** Provided information follows **
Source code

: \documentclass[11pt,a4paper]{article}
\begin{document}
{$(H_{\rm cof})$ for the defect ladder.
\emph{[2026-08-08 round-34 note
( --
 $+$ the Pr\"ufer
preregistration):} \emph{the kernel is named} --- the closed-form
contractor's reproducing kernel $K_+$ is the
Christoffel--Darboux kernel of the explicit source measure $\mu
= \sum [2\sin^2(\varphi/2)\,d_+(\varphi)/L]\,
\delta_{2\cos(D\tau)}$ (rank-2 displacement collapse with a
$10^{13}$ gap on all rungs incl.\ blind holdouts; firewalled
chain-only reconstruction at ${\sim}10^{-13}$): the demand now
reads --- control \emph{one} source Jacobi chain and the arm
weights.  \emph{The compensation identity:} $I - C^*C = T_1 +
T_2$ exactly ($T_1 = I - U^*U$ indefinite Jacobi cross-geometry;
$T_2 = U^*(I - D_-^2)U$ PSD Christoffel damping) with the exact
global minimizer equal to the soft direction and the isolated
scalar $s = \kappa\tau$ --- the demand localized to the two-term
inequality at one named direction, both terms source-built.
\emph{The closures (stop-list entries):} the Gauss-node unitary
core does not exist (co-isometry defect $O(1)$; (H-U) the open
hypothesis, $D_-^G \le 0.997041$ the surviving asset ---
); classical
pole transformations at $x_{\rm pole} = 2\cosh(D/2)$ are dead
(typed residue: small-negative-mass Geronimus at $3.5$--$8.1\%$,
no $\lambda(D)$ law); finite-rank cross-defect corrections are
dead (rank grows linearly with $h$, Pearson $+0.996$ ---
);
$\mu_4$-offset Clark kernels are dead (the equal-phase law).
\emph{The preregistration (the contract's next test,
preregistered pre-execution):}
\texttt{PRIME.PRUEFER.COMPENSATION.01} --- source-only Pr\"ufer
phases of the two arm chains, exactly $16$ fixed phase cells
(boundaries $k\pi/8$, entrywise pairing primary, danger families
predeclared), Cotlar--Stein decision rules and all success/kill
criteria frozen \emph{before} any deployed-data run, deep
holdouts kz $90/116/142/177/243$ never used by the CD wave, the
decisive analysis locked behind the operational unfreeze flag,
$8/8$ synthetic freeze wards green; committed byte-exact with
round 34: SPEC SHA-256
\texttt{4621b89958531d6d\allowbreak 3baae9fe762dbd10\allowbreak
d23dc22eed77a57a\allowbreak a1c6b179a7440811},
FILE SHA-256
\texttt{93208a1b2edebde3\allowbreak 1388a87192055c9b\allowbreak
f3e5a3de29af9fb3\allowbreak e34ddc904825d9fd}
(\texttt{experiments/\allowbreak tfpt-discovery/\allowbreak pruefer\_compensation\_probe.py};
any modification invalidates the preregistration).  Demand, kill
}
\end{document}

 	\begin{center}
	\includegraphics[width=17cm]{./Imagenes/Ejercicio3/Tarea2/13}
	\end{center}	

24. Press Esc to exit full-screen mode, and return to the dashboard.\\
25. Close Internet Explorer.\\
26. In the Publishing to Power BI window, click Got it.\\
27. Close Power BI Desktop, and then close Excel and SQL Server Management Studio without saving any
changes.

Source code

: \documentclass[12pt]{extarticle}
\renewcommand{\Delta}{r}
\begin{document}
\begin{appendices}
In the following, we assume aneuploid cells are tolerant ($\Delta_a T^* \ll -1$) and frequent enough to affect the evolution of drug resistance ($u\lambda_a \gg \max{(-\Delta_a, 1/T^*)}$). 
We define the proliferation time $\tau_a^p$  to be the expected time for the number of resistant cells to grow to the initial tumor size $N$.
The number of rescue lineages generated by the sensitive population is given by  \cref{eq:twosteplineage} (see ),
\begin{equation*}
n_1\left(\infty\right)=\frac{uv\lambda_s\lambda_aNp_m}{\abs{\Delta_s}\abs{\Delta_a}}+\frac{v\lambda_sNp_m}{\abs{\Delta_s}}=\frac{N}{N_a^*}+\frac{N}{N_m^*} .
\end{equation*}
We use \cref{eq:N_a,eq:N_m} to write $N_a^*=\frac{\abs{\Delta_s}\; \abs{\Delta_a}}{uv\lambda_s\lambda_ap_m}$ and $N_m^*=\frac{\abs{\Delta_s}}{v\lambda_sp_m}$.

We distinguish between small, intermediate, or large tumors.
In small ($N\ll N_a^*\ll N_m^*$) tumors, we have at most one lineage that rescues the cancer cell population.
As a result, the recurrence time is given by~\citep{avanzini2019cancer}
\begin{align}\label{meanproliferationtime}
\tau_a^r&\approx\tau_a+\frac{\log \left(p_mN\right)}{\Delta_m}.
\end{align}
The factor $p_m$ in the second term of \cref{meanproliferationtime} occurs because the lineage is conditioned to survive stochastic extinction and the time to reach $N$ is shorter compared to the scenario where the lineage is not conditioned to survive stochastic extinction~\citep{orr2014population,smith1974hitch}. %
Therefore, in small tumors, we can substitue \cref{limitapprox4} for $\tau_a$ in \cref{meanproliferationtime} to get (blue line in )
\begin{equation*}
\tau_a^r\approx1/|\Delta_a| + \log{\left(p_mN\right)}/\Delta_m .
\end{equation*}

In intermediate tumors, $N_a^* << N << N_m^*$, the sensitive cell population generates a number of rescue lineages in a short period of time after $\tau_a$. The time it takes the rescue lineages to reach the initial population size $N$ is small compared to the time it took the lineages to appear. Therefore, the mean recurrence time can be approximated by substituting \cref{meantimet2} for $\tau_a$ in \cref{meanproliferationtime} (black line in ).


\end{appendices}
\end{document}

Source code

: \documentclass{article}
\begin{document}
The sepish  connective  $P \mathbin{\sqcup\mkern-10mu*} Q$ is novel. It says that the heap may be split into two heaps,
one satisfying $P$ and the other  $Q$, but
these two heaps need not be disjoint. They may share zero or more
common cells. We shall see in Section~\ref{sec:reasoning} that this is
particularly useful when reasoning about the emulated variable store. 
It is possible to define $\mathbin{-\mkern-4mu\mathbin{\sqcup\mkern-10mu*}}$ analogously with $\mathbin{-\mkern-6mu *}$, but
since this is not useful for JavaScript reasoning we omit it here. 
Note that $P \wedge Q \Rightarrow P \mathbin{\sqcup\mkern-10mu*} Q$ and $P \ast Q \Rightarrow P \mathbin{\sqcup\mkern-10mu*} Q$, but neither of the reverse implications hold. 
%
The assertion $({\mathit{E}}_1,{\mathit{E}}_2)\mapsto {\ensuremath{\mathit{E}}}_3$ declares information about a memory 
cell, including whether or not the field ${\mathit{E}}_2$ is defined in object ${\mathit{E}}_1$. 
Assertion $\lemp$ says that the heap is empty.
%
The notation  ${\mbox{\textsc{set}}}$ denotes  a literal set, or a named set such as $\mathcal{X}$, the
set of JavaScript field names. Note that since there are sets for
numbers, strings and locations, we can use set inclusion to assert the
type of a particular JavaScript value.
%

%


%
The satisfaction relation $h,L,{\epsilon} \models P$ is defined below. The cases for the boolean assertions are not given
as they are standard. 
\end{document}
** End of Provided information **
▶ Your objective
Reproduce all of the entries above verbatim.

▶ Solution to this problem
Source code

: \documentclass[11pt,a4paper]{article}
\begin{document}
{$(H_{\rm cof})$ for the defect ladder.
\emph{[2026-08-08 round-34 note
( --
 $+$ the Pr\"ufer
preregistration):} \emph{the kernel is named} --- the closed-form
contractor's reproducing kernel $K_+$ is the
Christoffel--Darboux kernel of the explicit source measure $\mu
= \sum [2\sin^2(\varphi/2)\,d_+(\varphi)/L]\,
\delta_{2\cos(D\tau)}$ (rank-2 displacement collapse with a
$10^{13}$ gap on all rungs incl.\ blind holdouts; firewalled
chain-only reconstruction at ${\sim}10^{-13}$): the demand now
reads --- control \emph{one} source Jacobi chain and the arm
weights.  \emph{The compensation identity:} $I - C^*C = T_1 +
T_2$ exactly ($T_1 = I - U^*U$ indefinite Jacobi cross-geometry;
$T_2 = U^*(I - D_-^2)U$ PSD Christoffel damping) with the exact
global minimizer equal to the soft direction and the isolated
scalar $s = \kappa\tau$ --- the demand localized to the two-term
inequality at one named direction, both terms source-built.
\emph{The closures (stop-list entries):} the Gauss-node unitary
core does not exist (co-isometry defect $O(1)$; (H-U) the open
hypothesis, $D_-^G \le 0.997041$ the surviving asset ---
); classical
pole transformations at $x_{\rm pole} = 2\cosh(D/2)$ are dead
(typed residue: small-negative-mass Geronimus at $3.5$--$8.1\%$,
no $\lambda(D)$ law); finite-rank cross-defect corrections are
dead (rank grows linearly with $h$, Pearson $+0.996$ ---
);
$\mu_4$-offset Clark kernels are dead (the equal-phase law).
\emph{The preregistration (the contract's next test,
preregistered pre-execution):}
\texttt{PRIME.PRUEFER.COMPENSATION.01} --- source-only Pr\"ufer
phases of the two arm chains, exactly $16$ fixed phase cells
(boundaries $k\pi/8$, entrywise pairing primary, danger families
predeclared), Cotlar--Stein decision rules and all success/kill
criteria frozen \emph{before} any deployed-data run, deep
holdouts kz $90/116/142/177/243$ never used by the CD wave, the
decisive analysis locked behind the operational unfreeze flag,
$8/8$ synthetic freeze wards green; committed byte-exact with
round 34: SPEC SHA-256
\texttt{4621b89958531d6d\allowbreak 3baae9fe762dbd10\allowbreak
d23dc22eed77a57a\allowbreak a1c6b179a7440811},
FILE SHA-256
\texttt{93208a1b2edebde3\allowbreak 1388a87192055c9b\allowbreak
f3e5a3de29af9fb3\allowbreak e34ddc904825d9fd}
(\texttt{experiments/\allowbreak tfpt-discovery/\allowbreak pruefer\_compensation\_probe.py};
any modification invalidates the preregistration).  Demand, kill
}
\end{document}

 	\begin{center}
	\includegraphics[width=17cm]{./Imagenes/Ejercicio3/Tarea2/13}
	\end{center}	

24. Press Esc to exit full-screen mode, and return to the dashboard.\\
25. Close Internet Explorer.\\
26. In the Publishing to Power BI window, click Got it.\\
27. Close Power BI Desktop, and then close Excel and SQL Server Management Studio without saving any
changes.

Source code

: \documentclass[12pt]{extarticle}
\renewcommand{\Delta}{r}
\begin{document}
\begin{appendices}
In the following, we assume aneuploid cells are tolerant ($\Delta_a T^* \ll -1$) and frequent enough to affect the evolution of drug resistance ($u\lambda_a \gg \max{(-\Delta_a, 1/T^*)}$). 
We define the proliferation time $\tau_a^p$  to be the expected time for the number of resistant cells to grow to the initial tumor size $N$.
The number of rescue lineages generated by the sensitive population is given by  \cref{eq:twosteplineage} (see ),
\begin{equation*}
n_1\left(\infty\right)=\frac{uv\lambda_s\lambda_aNp_m}{\abs{\Delta_s}\abs{\Delta_a}}+\frac{v\lambda_sNp_m}{\abs{\Delta_s}}=\frac{N}{N_a^*}+\frac{N}{N_m^*} .
\end{equation*}
We use \cref{eq:N_a,eq:N_m} to write $N_a^*=\frac{\abs{\Delta_s}\; \abs{\Delta_a}}{uv\lambda_s\lambda_ap_m}$ and $N_m^*=\frac{\abs{\Delta_s}}{v\lambda_sp_m}$.

We distinguish between small, intermediate, or large tumors.
In small ($N\ll N_a^*\ll N_m^*$) tumors, we have at most one lineage that rescues the cancer cell population.
As a result, the recurrence time is given by~\citep{avanzini2019cancer}
\begin{align}\label{meanproliferationtime}
\tau_a^r&\approx\tau_a+\frac{\log \left(p_mN\right)}{\Delta_m}.
\end{align}
The factor $p_m$ in the second term of \cref{meanproliferationtime} occurs because the lineage is conditioned to survive stochastic extinction and the time to reach $N$ is shorter compared to the scenario where the lineage is not conditioned to survive stochastic extinction~\citep{orr2014population,smith1974hitch}. %
Therefore, in small tumors, we can substitue \cref{limitapprox4} for $\tau_a$ in \cref{meanproliferationtime} to get (blue line in )
\begin{equation*}
\tau_a^r\approx1/|\Delta_a| + \log{\left(p_mN\right)}/\Delta_m .
\end{equation*}

In intermediate tumors, $N_a^* << N << N_m^*$, the sensitive cell population generates a number of rescue lineages in a short period of time after $\tau_a$. The time it takes the rescue lineages to reach the initial population size $N$ is small compared to the time it took the lineages to appear. Therefore, the mean recurrence time can be approximated by substituting \cref{meantimet2} for $\tau_a$ in \cref{meanproliferationtime} (black line in ).


\end{appendices}
\end{document}

Source code

: \documentclass{article}
\begin{document}
The sepish  connective  $P \mathbin{\sqcup\mkern-10mu*} Q$ is novel. It says that the heap may be split into two heaps,
one satisfying $P$ and the other  $Q$, but
these two heaps need not be disjoint. They may share zero or more
common cells. We shall see in Section~\ref{sec:reasoning} that this is
particularly useful when reasoning about the emulated variable store. 
It is possible to define $\mathbin{-\mkern-4mu\mathbin{\sqcup\mkern-10mu*}}$ analogously with $\mathbin{-\mkern-6mu *}$, but
since this is not useful for JavaScript reasoning we omit it here. 
Note that $P \wedge Q \Rightarrow P \mathbin{\sqcup\mkern-10mu*} Q$ and $P \ast Q \Rightarrow P \mathbin{\sqcup\mkern-10mu*} Q$, but neither of the reverse implications hold. 
%
The assertion $({\mathit{E}}_1,{\mathit{E}}_2)\mapsto {\ensuremath{\mathit{E}}}_3$ declares information about a memory 
cell, including whether or not the field ${\mathit{E}}_2$ is defined in object ${\mathit{E}}_1$. 
Assertion $\lemp$ says that the heap is empty.
%
The notation  ${\mbox{\textsc{set}}}$ denotes  a literal set, or a named set such as $\mathcal{X}$, the
set of JavaScript field names. Note that since there are sets for
numbers, strings and locations, we can use set inclusion to assert the
type of a particular JavaScript value.
%

%


%
The satisfaction relation $h,L,{\epsilon} \models P$ is defined below. The cases for the boolean assertions are not given
as they are standard. 
\end{document}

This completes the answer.